Even if the whole thing is a prank, It’s still pretty creepy when you consider that clowns are associated with Halloween for two reasons, Stephen King's character, Pennywise, and John Wayne Gacy, a serial killer, rapist, and pedophile who made appearances as a clown at children’s birthday parties before he was arrested. Yep, that’s where the “killer clown” trope comes from.

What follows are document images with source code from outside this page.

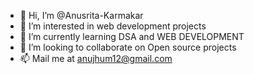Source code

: - 👋 Hi, I’m @Anusrita-Karmakar
- 👀 I’m interested in web development projects
- 🌱 I’m currently learning DSA and WEB DEVELOPMENT
- 💞️ I’m looking to collaborate on Open source projects
- 📫 Mail me at anujhum12@gmail.com

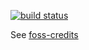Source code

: [![build status](https://secure.travis-ci.org/andrewschaaf/foss-credits-collection.png)](http://travis-ci.org/andrewschaaf/foss-credits-collection)

See [foss-credits](https://github.com/andrewschaaf/foss-credits)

So besides freaking everyone out, what are the killer clowns doing? First of all, apparently the so-called "clown panic" is actually nothing new; sightings of people lurking around dressed as clowns during this time of year have been happening since the eighties, but this year there have been more sightings in a shorter length of time than ever before. The good news is that except for a few sporadic reports of the creepy clowns assaulting or harassing people or trying to lure kids into the woods, the clowns are "basically all copycats". Most people who do this are just pranksters who dress up in a weird costume, show up somewhere, and freak everyone out, but don't do much beyond that. If you want to get on the local news, this is almost always going to get some attention, and since wearing a strange costume in public isn't usually illegal as long as you're not threatening or following people, it's a low-risk attention-getter. So should you be creeped out? I certainly am. But should you be panicked? No, probably not. As bizarre as this is, most of the clowns appear to be relatively harmless. Apart from using the same common sense you'd use around anyone you don't know or a person who is behaving strangely, the clowns aren't something you should lose sleep over.